• Given information
+++

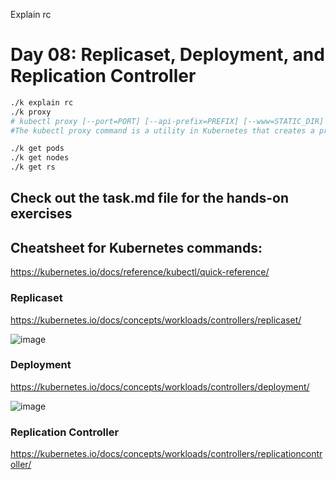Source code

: Explain rc
# Day 08: Replicaset, Deployment, and Replication Controller
```bash
./k explain rc
./k proxy 
# kubectl proxy [--port=PORT] [--api-prefix=PREFIX] [--www=STATIC_DIR] [--www-prefix=WWW_PREFIX]
#The kubectl proxy command is a utility in Kubernetes that creates a proxy server between your local machine and the Kubernetes API server. It allows you to securely access the Kubernetes API without directly exposing the API server or requiring complex authentication setups.

./k get pods
./k get nodes 
./k get rs
```

## Check out the task.md file for the hands-on exercises

## Cheatsheet for Kubernetes commands:
https://kubernetes.io/docs/reference/kubectl/quick-reference/

### Replicaset
https://kubernetes.io/docs/concepts/workloads/controllers/replicaset/

![image](https://github.com/piyushsachdeva/CKA-2024/assets/40286378/3e9792d4-1127-44b4-a6ec-cdc2a82219e3)


### Deployment
https://kubernetes.io/docs/concepts/workloads/controllers/deployment/

![image](https://github.com/piyushsachdeva/CKA-2024/assets/40286378/b888d272-c623-4a00-8381-45c25ce9d9c0)


### Replication Controller
https://kubernetes.io/docs/concepts/workloads/controllers/replicationcontroller/


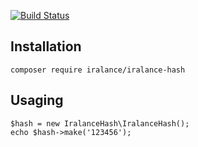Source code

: [![Build Status](https://travis-ci.org/iralance/iralance-hash.svg?branch=master)](https://travis-ci.org/iralance/iralance-hash)

## Installation
```
composer require iralance/iralance-hash
```
## Usaging
```
$hash = new IralanceHash\IralanceHash();
echo $hash->make('123456');
```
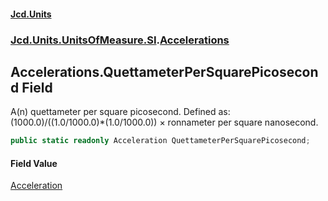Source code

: #### [Jcd.Units](index.md 'index')
### [Jcd.Units.UnitsOfMeasure.SI](Jcd.Units.UnitsOfMeasure.SI.md 'Jcd.Units.UnitsOfMeasure.SI').[Accelerations](Accelerations.md 'Jcd.Units.UnitsOfMeasure.SI.Accelerations')

## Accelerations.QuettameterPerSquarePicosecond Field

A(n) quettameter per square picosecond. Defined as: (1000.0)/((1.0/1000.0)*(1.0/1000.0)) × ronnameter per square nanosecond.

```csharp
public static readonly Acceleration QuettameterPerSquarePicosecond;
```

#### Field Value
[Acceleration](Acceleration.md 'Jcd.Units.UnitTypes.Acceleration')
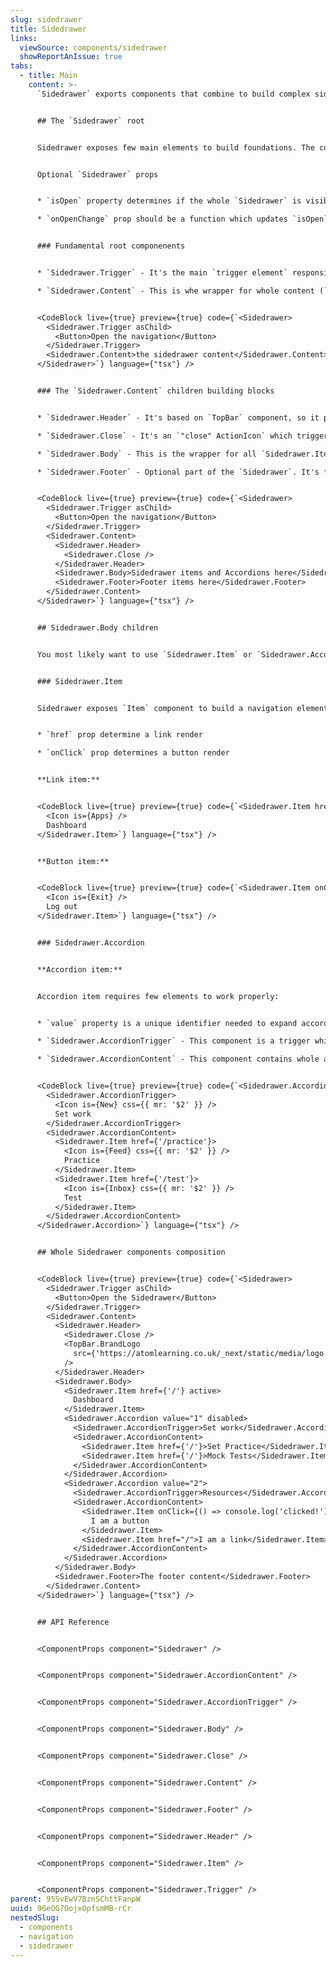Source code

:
 ```yaml
---
slug: sidedrawer
title: Sidedrawer
links:
  viewSource: components/sidedrawer
  showReportAnIssue: true
tabs:
  - title: Main
    content: >-
      `Sidedrawer` exports components that combine to build complex side navigation.


      ## The `Sidedrawer` root


      Sidedrawer exposes few main elements to build foundations. The core element is a `Sidedrawer` which wraps entire components composition. `Sidedrawer` has build-in state, but also allows you to pass props to control if from the outside. The Sidedrawer root is made in top of the [radix dialog](https://www.radix-ui.com/docs/primitives/components/dialog)


      Optional `Sidedrawer` props


      * `isOpen` property determines if the whole `Sidedrawer` is visible or not.

      * `onOpenChange` prop should be a function which updates `isOpen` state. This function is triggered automatically when click on `Sidedrawer.Overlay`, `Sidedrawer.Close` or press `Escape` key.


      ### Fundamental root componenents


      * `Sidedrawer.Trigger` - It's the main `trigger element` responsible for opening the whole `Sidedrawer.Content`. This component is build on top of [radix dialog trigger](https://www.radix-ui.com/docs/primitives/components/dialog#trigger)

      * `Sidedrawer.Content` - This is whe wrapper for whole content (`Sidedrawer.Header`, `Sidedrawer.Body`, `Sidedrawer.Footer` and other nested elements). This component is build on top of [radix dialog content](https://www.radix-ui.com/docs/primitives/components/dialog#content)


      <CodeBlock live={true} preview={true} code={`<Sidedrawer>
        <Sidedrawer.Trigger asChild>
          <Button>Open the navigation</Button>
        </Sidedrawer.Trigger>
        <Sidedrawer.Content>the sidedrawer content</Sidedrawer.Content>
      </Sidedrawer>`} language={"tsx"} />


      ### The `Sidedrawer.Content` children building blocks


      * `Sidedrawer.Header` - It's based on `TopBar` component, so it plays really well with all `TopBar` subcomponents. This component is flexible, so you can render anything you need inside of it (for example app logo, Sidedrawer.Close etc.)

      * `Sidedrawer.Close` - It's an `"close" ActionIcon` which triggers `Sidedrawer.Content` closing.

      * `Sidedrawer.Body` - This is the wrapper for all `Sidedrawer.Item` items. The content is scrollable.

      * `Sidedrawer.Footer` - Optional part of the `Sidedrawer`. It's fixed to the botton. You can pass whatever you need as it's children.


      <CodeBlock live={true} preview={true} code={`<Sidedrawer>
        <Sidedrawer.Trigger asChild>
          <Button>Open the navigation</Button>
        </Sidedrawer.Trigger>
        <Sidedrawer.Content>
          <Sidedrawer.Header>
            <Sidedrawer.Close />
          </Sidedrawer.Header>
          <Sidedrawer.Body>Sidedrawer items and Accordions here</Sidedrawer.Body>
          <Sidedrawer.Footer>Footer items here</Sidedrawer.Footer>
        </Sidedrawer.Content>
      </Sidedrawer>`} language={"tsx"} />


      ## Sidedrawer.Body children


      You most likely want to use `Sidedrawer.Item` or `Sidedrawer.Accordion` inside of `Sidedrawer.Body`


      ### Sidedrawer.Item


      Sidedrawer exposes `Item` component to build a navigation elements. `Sidedrawer.Item` is renderes as a `link` or a `button` depends on passed props.


      * `href` prop determine a link render

      * `onClick` prop determines a button render


      **Link item:**


      <CodeBlock live={true} preview={true} code={`<Sidedrawer.Item href={'/'}>
        <Icon is={Apps} />
        Dashboard
      </Sidedrawer.Item>`} language={"tsx"} />


      **Button item:**


      <CodeBlock live={true} preview={true} code={`<Sidedrawer.Item onClick={logout}>
        <Icon is={Exit} />
        Log out
      </Sidedrawer.Item>`} language={"tsx"} />


      ### Sidedrawer.Accordion


      **Accordion item:**


      Accordion item requires few elements to work properly:


      * `value` property is a unique identifier needed to expand accordion content. [read more](https://www.radix-ui.com/docs/primitives/components/accordion#item)

      * `Sidedrawer.AccordionTrigger` - This component is a trigger which expand/collapse Accordion content. You can pass a text or components composition as its children.

      * `Sidedrawer.AccordionContent` - This component contains whole accorion content. Most likely you would like to pass few another `Sidedrawer.Item` items inside. Accordion content is collapsed until you click the `Sidedrawer.AccordionTrigger` to expand it.


      <CodeBlock live={true} preview={true} code={`<Sidedrawer.Accordion value="your_unique_identifier">
        <Sidedrawer.AccordionTrigger>
          <Icon is={New} css={{ mr: '$2' }} />
          Set work
        </Sidedrawer.AccordionTrigger>
        <Sidedrawer.AccordionContent>
          <Sidedrawer.Item href={'/practice'}>
            <Icon is={Feed} css={{ mr: '$2' }} />
            Practice
          </Sidedrawer.Item>
          <Sidedrawer.Item href={'/test'}>
            <Icon is={Inbox} css={{ mr: '$2' }} />
            Test
          </Sidedrawer.Item>
        </Sidedrawer.AccordionContent>
      </Sidedrawer.Accordion>`} language={"tsx"} />


      ## Whole Sidedrawer components composition


      <CodeBlock live={true} preview={true} code={`<Sidedrawer>
        <Sidedrawer.Trigger asChild>
          <Button>Open the Sidedrawer</Button>
        </Sidedrawer.Trigger>
        <Sidedrawer.Content>
          <Sidedrawer.Header>
            <Sidedrawer.Close />
            <TopBar.BrandLogo
              src={'https://atomlearning.co.uk/_next/static/media/logo.e9276284.svg'}
            />
          </Sidedrawer.Header>
          <Sidedrawer.Body>
            <Sidedrawer.Item href={'/'} active>
              Dashboard
            </Sidedrawer.Item>
            <Sidedrawer.Accordion value="1" disabled>
              <Sidedrawer.AccordionTrigger>Set work</Sidedrawer.AccordionTrigger>
              <Sidedrawer.AccordionContent>
                <Sidedrawer.Item href={'/'}>Set Practice</Sidedrawer.Item>
                <Sidedrawer.Item href={'/'}>Mock Tests</Sidedrawer.Item>
              </Sidedrawer.AccordionContent>
            </Sidedrawer.Accordion>
            <Sidedrawer.Accordion value="2">
              <Sidedrawer.AccordionTrigger>Resources</Sidedrawer.AccordionTrigger>
              <Sidedrawer.AccordionContent>
                <Sidedrawer.Item onClick={() => console.log('clicked!')}>
                  I am a button
                </Sidedrawer.Item>
                <Sidedrawer.Item href="/">I am a link</Sidedrawer.Item>
              </Sidedrawer.AccordionContent>
            </Sidedrawer.Accordion>
          </Sidedrawer.Body>
          <Sidedrawer.Footer>The footer content</Sidedrawer.Footer>
        </Sidedrawer.Content>
      </Sidedrawer>`} language={"tsx"} />


      ## API Reference


      <ComponentProps component="Sidedrawer" />


      <ComponentProps component="Sidedrawer.AccordionContent" />


      <ComponentProps component="Sidedrawer.AccordionTrigger" />


      <ComponentProps component="Sidedrawer.Body" />


      <ComponentProps component="Sidedrawer.Close" />


      <ComponentProps component="Sidedrawer.Content" />


      <ComponentProps component="Sidedrawer.Footer" />


      <ComponentProps component="Sidedrawer.Header" />


      <ComponentProps component="Sidedrawer.Item" />


      <ComponentProps component="Sidedrawer.Trigger" />
parent: 95SvEwV7BznSChttFanpW
uuid: 96eOG7OojxOpfsmMB-rCr
nestedSlug:
  - components
  - navigation
  - sidedrawer
---
```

+++

• Task details
Find the lines above that include the string "Optional" and copy them.

• Solution
      Optional `Sidedrawer` props
      * `Sidedrawer.Footer` - Optional part of the `Sidedrawer`. It's fixed to the botton. You can pass whatever you need as it's children.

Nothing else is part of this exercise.